Hmmm… I hate to be a stickler when it comes to film history, but wouldn’t it be more accurate to say that cinema’s earliest revolutions were effected by figures like Edwin Porter (pioneering narration), D.W. Griffith (developing analytical editing), Georges Méliès (mastering the trick-shot) or even the Lumières (taking the camera out of the studio and into factories, courtyards and train stations)? What about the Soviets? Silent Hollywood? Nothin’?

The column goes on:

Katzenberg envisions a world where you can process so many pixels into space that we’ll all be watching 3-D TVs (without glasses in 10 to 20 years) and seeing every big-scale movie — not to mention every poster or painting you walk by on a wall — in 3-D.

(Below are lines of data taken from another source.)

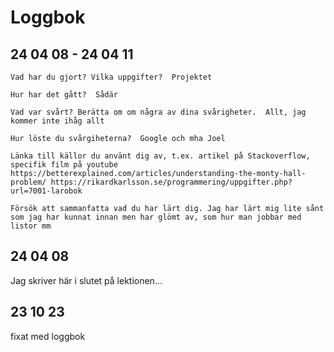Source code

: Loggbok
===================

24 04 08 - 24 04 11
----------------------

    Vad har du gjort? Vilka uppgifter?  Projektet

    Hur har det gått?  Sådär

    Vad var svårt? Berätta om om några av dina svårigheter.  Allt, jag kommer inte ihåg allt

    Hur löste du svårgiheterna?  Google och mha Joel

    Länka till källor du använt dig av, t.ex. artikel på Stackoverflow, specifik film på youtube https://betterexplained.com/articles/understanding-the-monty-hall-problem/ https://rikardkarlsson.se/programmering/uppgifter.php?url=7001-larobok

    Försök att sammanfatta vad du har lärt dig. Jag har lärt mig lite sånt som jag har kunnat innan men har glömt av, som hur man jobbar med listor mm 


24 04 08
-----------------------
Jag skriver här i slutet på lektionen...


23 10 23
----------------------
fixat med loggbok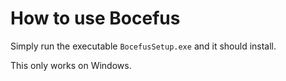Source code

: # How to use Bocefus

Simply run the executable `BocefusSetup.exe` and it should install.

This only works on Windows.
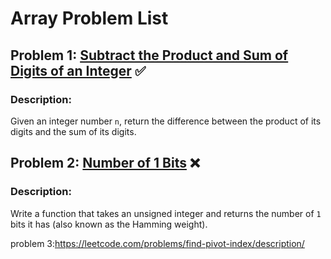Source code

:
# Array Problem List

## Problem 1: [Subtract the Product and Sum of Digits of an Integer](https://leetcode.com/problems/subtract-the-product-and-sum-of-digits-of-an-integer/) ✅

### Description:
Given an integer number `n`, return the difference between the product of its digits and the sum of its digits.


## Problem 2: [Number of 1 Bits](https://leetcode.com/problems/number-of-1-bits/description/) ❌

### Description:
Write a function that takes an unsigned integer and returns the number of `1` bits it has (also known as the Hamming weight).

problem 3:https://leetcode.com/problems/find-pivot-index/description/
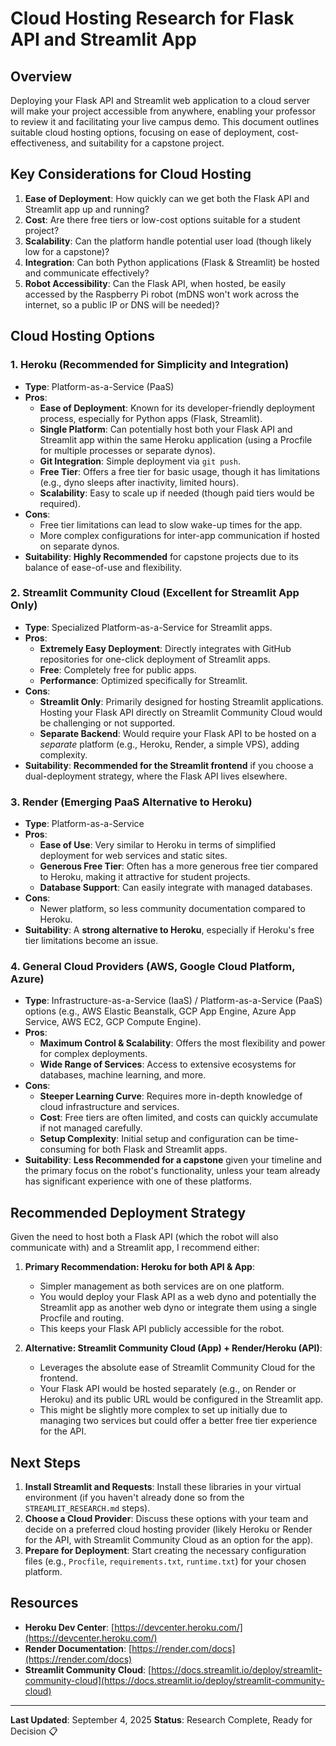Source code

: # Cloud Hosting Research for Flask API and Streamlit App

## Overview

Deploying your Flask API and Streamlit web application to a cloud server will make your project accessible from anywhere, enabling your professor to review it and facilitating your live campus demo. This document outlines suitable cloud hosting options, focusing on ease of deployment, cost-effectiveness, and suitability for a capstone project.

## Key Considerations for Cloud Hosting

1.  **Ease of Deployment**: How quickly can we get both the Flask API and Streamlit app up and running?
2.  **Cost**: Are there free tiers or low-cost options suitable for a student project?
3.  **Scalability**: Can the platform handle potential user load (though likely low for a capstone)?
4.  **Integration**: Can both Python applications (Flask & Streamlit) be hosted and communicate effectively?
5.  **Robot Accessibility**: Can the Flask API, when hosted, be easily accessed by the Raspberry Pi robot (mDNS won't work across the internet, so a public IP or DNS will be needed)?

## Cloud Hosting Options

### 1. Heroku (Recommended for Simplicity and Integration)

*   **Type**: Platform-as-a-Service (PaaS)
*   **Pros**:
    *   **Ease of Deployment**: Known for its developer-friendly deployment process, especially for Python apps (Flask, Streamlit).
    *   **Single Platform**: Can potentially host both your Flask API and Streamlit app within the same Heroku application (using a Procfile for multiple processes or separate dynos).
    *   **Git Integration**: Simple deployment via `git push`.
    *   **Free Tier**: Offers a free tier for basic usage, though it has limitations (e.g., dyno sleeps after inactivity, limited hours).
    *   **Scalability**: Easy to scale up if needed (though paid tiers would be required).
*   **Cons**:
    *   Free tier limitations can lead to slow wake-up times for the app.
    *   More complex configurations for inter-app communication if hosted on separate dynos.
*   **Suitability**: **Highly Recommended** for capstone projects due to its balance of ease-of-use and flexibility.

### 2. Streamlit Community Cloud (Excellent for Streamlit App Only)

*   **Type**: Specialized Platform-as-a-Service for Streamlit apps.
*   **Pros**:
    *   **Extremely Easy Deployment**: Directly integrates with GitHub repositories for one-click deployment of Streamlit apps.
    *   **Free**: Completely free for public apps.
    *   **Performance**: Optimized specifically for Streamlit.
*   **Cons**:
    *   **Streamlit Only**: Primarily designed for hosting Streamlit applications. Hosting your Flask API directly on Streamlit Community Cloud would be challenging or not supported.
    *   **Separate Backend**: Would require your Flask API to be hosted on a *separate* platform (e.g., Heroku, Render, a simple VPS), adding complexity.
*   **Suitability**: **Recommended for the Streamlit frontend** if you choose a dual-deployment strategy, where the Flask API lives elsewhere.

### 3. Render (Emerging PaaS Alternative to Heroku)

*   **Type**: Platform-as-a-Service
*   **Pros**:
    *   **Ease of Use**: Very similar to Heroku in terms of simplified deployment for web services and static sites.
    *   **Generous Free Tier**: Often has a more generous free tier compared to Heroku, making it attractive for student projects.
    *   **Database Support**: Can easily integrate with managed databases.
*   **Cons**:
    *   Newer platform, so less community documentation compared to Heroku.
*   **Suitability**: A **strong alternative to Heroku**, especially if Heroku's free tier limitations become an issue.

### 4. General Cloud Providers (AWS, Google Cloud Platform, Azure)

*   **Type**: Infrastructure-as-a-Service (IaaS) / Platform-as-a-Service (PaaS) options (e.g., AWS Elastic Beanstalk, GCP App Engine, Azure App Service, AWS EC2, GCP Compute Engine).
*   **Pros**:
    *   **Maximum Control & Scalability**: Offers the most flexibility and power for complex deployments.
    *   **Wide Range of Services**: Access to extensive ecosystems for databases, machine learning, and more.
*   **Cons**:
    *   **Steeper Learning Curve**: Requires more in-depth knowledge of cloud infrastructure and services.
    *   **Cost**: Free tiers are often limited, and costs can quickly accumulate if not managed carefully.
    *   **Setup Complexity**: Initial setup and configuration can be time-consuming for both Flask and Streamlit apps.
*   **Suitability**: **Less Recommended for a capstone** given your timeline and the primary focus on the robot's functionality, unless your team already has significant experience with one of these platforms.

## Recommended Deployment Strategy

Given the need to host both a Flask API (which the robot will also communicate with) and a Streamlit app, I recommend either:

1.  **Primary Recommendation: Heroku for both API & App**:
    *   Simpler management as both services are on one platform.
    *   You would deploy your Flask API as a web dyno and potentially the Streamlit app as another web dyno or integrate them using a single Procfile and routing.
    *   This keeps your Flask API publicly accessible for the robot.

2.  **Alternative: Streamlit Community Cloud (App) + Render/Heroku (API)**:
    *   Leverages the absolute ease of Streamlit Community Cloud for the frontend.
    *   Your Flask API would be hosted separately (e.g., on Render or Heroku) and its public URL would be configured in the Streamlit app.
    *   This might be slightly more complex to set up initially due to managing two services but could offer a better free tier experience for the API.

## Next Steps

1.  **Install Streamlit and Requests**: Install these libraries in your virtual environment (if you haven't already done so from the `STREAMLIT_RESEARCH.md` steps).
2.  **Choose a Cloud Provider**: Discuss these options with your team and decide on a preferred cloud hosting provider (likely Heroku or Render for the API, with Streamlit Community Cloud as an option for the app).
3.  **Prepare for Deployment**: Start creating the necessary configuration files (e.g., `Procfile`, `requirements.txt`, `runtime.txt`) for your chosen platform.

## Resources

*   **Heroku Dev Center**: [https://devcenter.heroku.com/](https://devcenter.heroku.com/)
*   **Render Documentation**: [https://render.com/docs](https://render.com/docs)
*   **Streamlit Community Cloud**: [https://docs.streamlit.io/deploy/streamlit-community-cloud](https://docs.streamlit.io/deploy/streamlit-community-cloud)

---

**Last Updated**: September 4, 2025
**Status**: Research Complete, Ready for Decision 📋
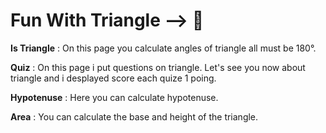 # Fun With Triangle --> 🔺

**Is Triangle** : On this page you calculate angles of triangle all must be 180°.

**Quiz** : On this page i put questions on triangle. Let's see you now about triangle and i desplayed score each quize 1 poing.

**Hypotenuse** : Here you can calculate hypotenuse. 

**Area** : You can calculate the base and height of the triangle.



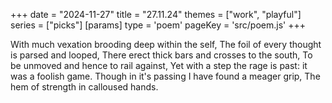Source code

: +++
date = "2024-11-27"
title = "27.11.24"
themes = ["work", "playful"]
series = ["picks"]
[params]
  type = 'poem'
  pageKey = 'src/poem.js'
+++

With much vexation brooding deep within the self, 
The foil of every thought is parsed and looped,
There erect thick bars and crosses to the south,
To be unmoved and hence to rail against,
Yet with a step the rage is past: it was a foolish game. 
Though in it's passing I have found a meager grip,
The hem of strength in calloused hands.
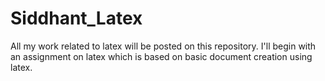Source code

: # Siddhant_Latex
All my work related to latex will be posted on this repository.
I'll begin with an assignment on latex which is based on basic document creation using latex.
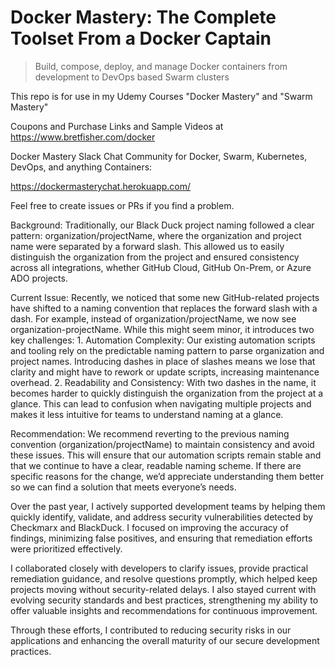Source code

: # Docker Mastery: The Complete Toolset From a Docker Captain

> Build, compose, deploy, and manage Docker containers from development to DevOps based Swarm clusters

This repo is for use in my Udemy Courses "Docker Mastery" and "Swarm Mastery"

Coupons and Purchase Links and Sample Videos at https://www.bretfisher.com/docker

Docker Mastery Slack Chat Community for Docker, Swarm, Kubernetes, DevOps, and anything Containers:

https://dockermasterychat.herokuapp.com/

Feel free to create issues or PRs if you find a problem.



Background:
Traditionally, our Black Duck project naming followed a clear pattern: organization/projectName, where the organization and project name were separated by a forward slash. This allowed us to easily distinguish the organization from the project and ensured consistency across all integrations, whether GitHub Cloud, GitHub On-Prem, or Azure ADO projects.

Current Issue:
Recently, we noticed that some new GitHub-related projects have shifted to a naming convention that replaces the forward slash with a dash. For example, instead of organization/projectName, we now see organization-projectName. While this might seem minor, it introduces two key challenges:
	1.	Automation Complexity: Our existing automation scripts and tooling rely on the predictable naming pattern to parse organization and project names. Introducing dashes in place of slashes means we lose that clarity and might have to rework or update scripts, increasing maintenance overhead.
	2.	Readability and Consistency: With two dashes in the name, it becomes harder to quickly distinguish the organization from the project at a glance. This can lead to confusion when navigating multiple projects and makes it less intuitive for teams to understand naming at a glance.

Recommendation:
We recommend reverting to the previous naming convention (organization/projectName) to maintain consistency and avoid these issues. This will ensure that our automation scripts remain stable and that we continue to have a clear, readable naming scheme. If there are specific reasons for the change, we’d appreciate understanding them better so we can find a solution that meets everyone’s needs.


Over the past year, I actively supported development teams by helping them quickly identify, validate, and address security vulnerabilities detected by Checkmarx and BlackDuck. I focused on improving the accuracy of findings, minimizing false positives, and ensuring that remediation efforts were prioritized effectively.

I collaborated closely with developers to clarify issues, provide practical remediation guidance, and resolve questions promptly, which helped keep projects moving without security-related delays. I also stayed current with evolving security standards and best practices, strengthening my ability to offer valuable insights and recommendations for continuous improvement.

Through these efforts, I contributed to reducing security risks in our applications and enhancing the overall maturity of our secure development practices.

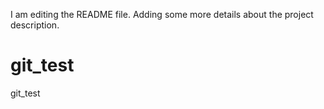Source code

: I am editing the README file. Adding some more details about the project description.
# git_test
git_test
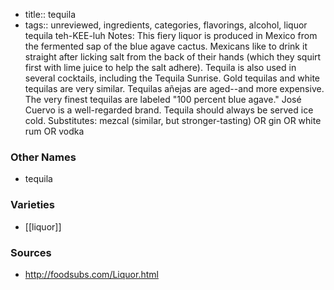 - title:: tequila
- tags:: unreviewed, ingredients, categories, flavorings, alcohol, liquor
tequila teh-KEE-luh Notes: This fiery liquor is produced in Mexico from the fermented sap of the blue agave cactus. Mexicans like to drink it straight after licking salt from the back of their hands (which they squirt first with lime juice to help the salt adhere). Tequila is also used in several cocktails, including the Tequila Sunrise. Gold tequilas and white tequilas are very similar. Tequilas añejas are aged--and more expensive. The very finest tequilas are labeled "100 percent blue agave." José Cuervo is a well-regarded brand. Tequila should always be served ice cold. Substitutes: mezcal (similar, but stronger-tasting) OR gin OR white rum OR vodka

### Other Names

* tequila

### Varieties

* [[liquor]]

### Sources
* http://foodsubs.com/Liquor.html
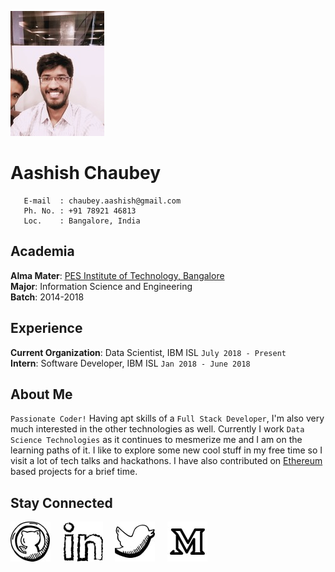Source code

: ![Aashish Chaubey](pic.JPG)

# **Aashish Chaubey**

       E-mail  : chaubey.aashish@gmail.com
       Ph. No. : +91 78921 46813
       Loc.    : Bangalore, India

## __Academia__

__Alma Mater__: [PES Institute of Technology, Bangalore](https://www.pes.edu/)  
__Major__: Information Science and Engineering  
__Batch__: 2014-2018

## __Experience__
__Current Organization__: Data Scientist, IBM ISL  `July 2018 - Present`                      
__Intern__: Software Developer, IBM ISL `Jan 2018 - June 2018`  


## __About Me__

`Passionate Coder!` Having apt skills of a `Full Stack Developer`, I'm also very much interested in the other technologies as well. Currently I work `Data Science Technologies` as it continues to mesmerize me and I am on the learning paths of it. I like to explore some new cool stuff in my free time so I visit a lot of tech talks and hackathons. I have also contributed on [Ethereum](
https://medium.com/matic-network/matic-network-at-dorahacks-india-114626181e4) based projects for a brief time.

## __Stay Connected__

[![alt text][1.1]][1]&nbsp;&nbsp;&nbsp;&nbsp;
[![alt text][2.1]][2]&nbsp;&nbsp;&nbsp;&nbsp; 
[![alt text][3.1]][3]&nbsp;&nbsp;&nbsp;&nbsp; 
[![alt text][4.1]][4]&nbsp;&nbsp;&nbsp;&nbsp; 


[1.1]: github.JPG (GitHub)
[2.1]: linkedin.JPG (LinkedIn)
[3.1]: twitter.JPG (Twitter)
[4.1]: medium.JPG (Medium)

[1]: https://github.com/aashish-chaubey
[2]: https://www.linkedin.com/in/chaubey-aashish/
[3]: http://www.twitter.com/AashishLChaubey
[4]: https://medium.com/@aashishchaubey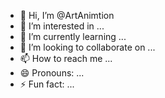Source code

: - 👋 Hi, I’m @ArtAnimtion
- 👀 I’m interested in ...
- 🌱 I’m currently learning ...
- 💞️ I’m looking to collaborate on ...
- 📫 How to reach me ...
- 😄 Pronouns: ...
- ⚡ Fun fact: ...

<!---
ArtAnimtion/ArtAnimtion is a ✨ special ✨ repository because its `README.md` (this file) appears on your GitHub profile.
You can click the Preview link to take a look at your changes.
--->

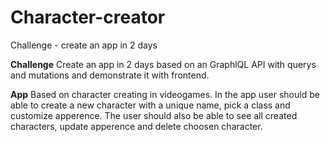 ﻿# Character-creator
Challenge - create an app in 2 days


**Challenge**
Create an app in 2 days based on an GraphlQL API with querys and mutations and demonstrate it with frontend.

**App**
Based on character creating in videogames. In the app user should be able to create a new character with a unique name, pick a class and customize apperence. The user should also be able to see all created characters, update apperence and delete choosen character. 


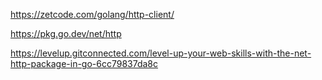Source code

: https://zetcode.com/golang/http-client/

https://pkg.go.dev/net/http

https://levelup.gitconnected.com/level-up-your-web-skills-with-the-net-http-package-in-go-6cc79837da8c

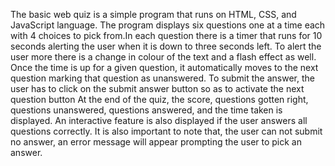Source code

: The basic web quiz is a simple program that runs on HTML, CSS, and JavaScript language. 
The program displays six questions one at a time each with 4 choices to pick from.In each question there is a timer that runs for 10 seconds alerting the user when it is down to three seconds left.
To alert the user more there is a change in colour of the text and a flash effect as well. 
Once the time is up for a given question, it automatically moves to the next question marking that question as unanswered. 
To submit the answer, the user has to click on the submit answer button so as to activate the next question button
At the end of the quiz, the score, questions gotten right, questions unanswered, questions answered, and the time taken is displayed. 
An interactive feature is also displayed if the user answers all questions correctly.
It is also important to note that, the user can not submit no answer, an error message will appear prompting the user to pick an answer.
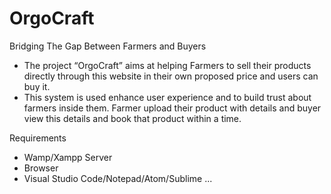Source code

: # OrgoCraft

Bridging The Gap Between Farmers and Buyers
- The project “OrgoCraft” aims at helping Farmers to sell their products directly through this website in their own proposed price and users can buy it. 
- This system is used enhance user experience and to build trust about farmers inside them. Farmer upload their product with details and buyer view this details and book that product within a time.

Requirements

- Wamp/Xampp Server
- Browser
- Visual Studio Code/Notepad/Atom/Sublime ...

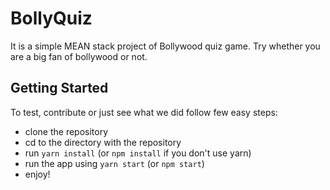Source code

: # BollyQuiz
It is a simple MEAN stack project of Bollywood quiz game. Try whether you are a big fan of bollywood or not.

## Getting Started
To test, contribute or just see what we did follow few easy steps:
- clone the repository
- cd to the directory with the repository
- run `yarn install` (or `npm install` if you don't use yarn)
- run the app using `yarn start` (or `npm start`)
- enjoy!
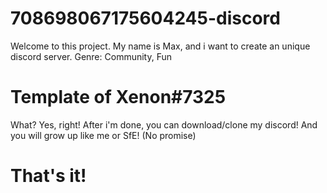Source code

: # 708698067175604245-discord

Welcome to this project. My name is Max, and i want to
create an unique discord server. Genre: Community, Fun

# Template of Xenon#7325

What? Yes, right! After i'm done, you can download/clone
my discord! And you will grow up like me or SfE! (No promise)

# That's it!
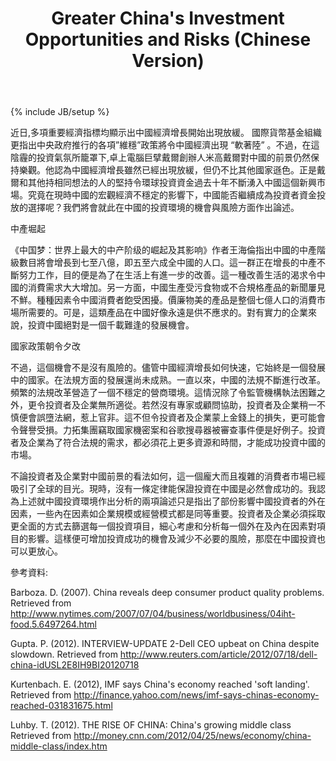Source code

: ﻿---
layout: post
title: "Greater China's Investment Opportunities and Risks (Chinese Version)"
description: ""
category: Trading
tags: [Trading, Equity, Brokerage Industry]
---
{% include JB/setup %}

近日,多項重要經濟指標均顯示出中國經濟增長開始出現放緩。 國際貨幣基金組織更指出中央政府推行的各項”維穩”政策將令中國經濟出現 “軟著陸” 。不過，在這陰霾的投資氣氛所籠罩下,卓上電腦巨擘戴爾創辦人米高戴爾對中國的前景仍然保持樂觀。他認為中國經濟增長雖然已經出現放緩，但仍不比其他國家遜色。正是戴爾和其他持相同想法的人的堅持令環球投資資金過去十年不斷湧入中國這個新興市場。究竟在現時中國的宏觀經濟不穩定的影響下，中國能否繼續成為投資者資金投放的選擇呢？我們將會就此在中國的投資環境的機會與風險方面作出論述。

中產堀起

《中国梦：世界上最大的中产阶级的崛起及其影响》作者王海倫指出中國的中產階級數目將會增長到七至八億，即五至六成全中國的人口。這一群正在增長的中產不斷努力工作，目的便是為了在生活上有進一步的改善。這一種改善生活的渴求令中國的消費需求大大增加。另一方面，中國生產受污食物或不合規格產品的新聞屢見不鮮。種種因素令中國消費者飽受困擾。價廉物美的產品是整個七億人口的消費市場所需要的。可是，這類產品在中國好像永遠是供不應求的。對有實力的企業來說，投資中國絕對是一個千載難逢的發展機會。

國家政策朝令夕改

不過，這個機會不是沒有風險的。儘管中國經濟增長如何快速，它始終是一個發展中的國家。在法規方面的發展還尚未成熟。一直以來，中國的法規不斷進行改革。頻繁的法規改革營造了一個不穩定的營商環境。這情況除了令監管機構執法困難之外，更令投資者及企業無所適從。若然沒有專家或顧問協助，投資者及企業稍一不慎便會誤墮法網，惹上官非。這不但令投資者及企業蒙上金錢上的損失，更可能會令聲譽受損。力拓集團竊取國家機密案和谷歌搜尋器被審查事件便是好例子。投資者及企業為了符合法規的需求，都必須花上更多資源和時間，才能成功投資中國的市場。


不論投資者及企業對中國前景的看法如何，這一個龐大而且複雜的消費者市場已經吸引了全球的目光。現時，沒有一條定律能保證投資在中國是必然會成功的。我認為上述就中國投資環境作出分析的兩項論述只是指出了部份影響中國投資者的外在因素，一些內在因素如企業規模或經營模式都是同等重要。投資者及企業必須採取更全面的方式去篩選每一個投資項目，細心考慮和分析每一個外在及內在因素對項目的影響。這樣便可增加投資成功的機會及減少不必要的風險，那麼在中國投資也可以更放心。

參考資料:

Barboza. D. (2007). China reveals deep consumer product quality problems. Retrieved from
http://www.nytimes.com/2007/07/04/business/worldbusiness/04iht-food.5.6497264.html

Gupta. P. (2012). INTERVIEW-UPDATE 2-Dell CEO upbeat on China despite slowdown. Retrieved from
http://www.reuters.com/article/2012/07/18/dell-china-idUSL2E8IH9BI20120718

Kurtenbach. E. (2012), IMF says China's economy reached 'soft landing'. Retrieved from
http://finance.yahoo.com/news/imf-says-chinas-economy-reached-031831675.html

Luhby. T. (2012). THE RISE OF CHINA: China's growing middle class Retrieved from
http://money.cnn.com/2012/04/25/news/economy/china-middle-class/index.htm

Even Sandra Bullock comedies or dramas like “The Godfather”?

“Absolutely,” he replied.

The prospects of 3D photography and video art are obviously quite interesting—imagine the installations—but I’m not convinced that 3D lends itself to all flavors of cinema. Not all films seek to play with the presentation of pictorial space (that of the shot) and the construction of phantasmagorical space (that of the sequence) like “Avatar” does during its most interesting moments; this, like so many facts, is neither a good nor a bad thing.

But can you imagine something like “The Hurt Locker” in 3D? I wonder what James Agee, who wrote in praise of WWII-era documentaries on the experiences of American troops fighting in the two theaters, would say if he knew that we’ll soon be able to experience simulated warfare from the point of view of a participant as well as that of an observer.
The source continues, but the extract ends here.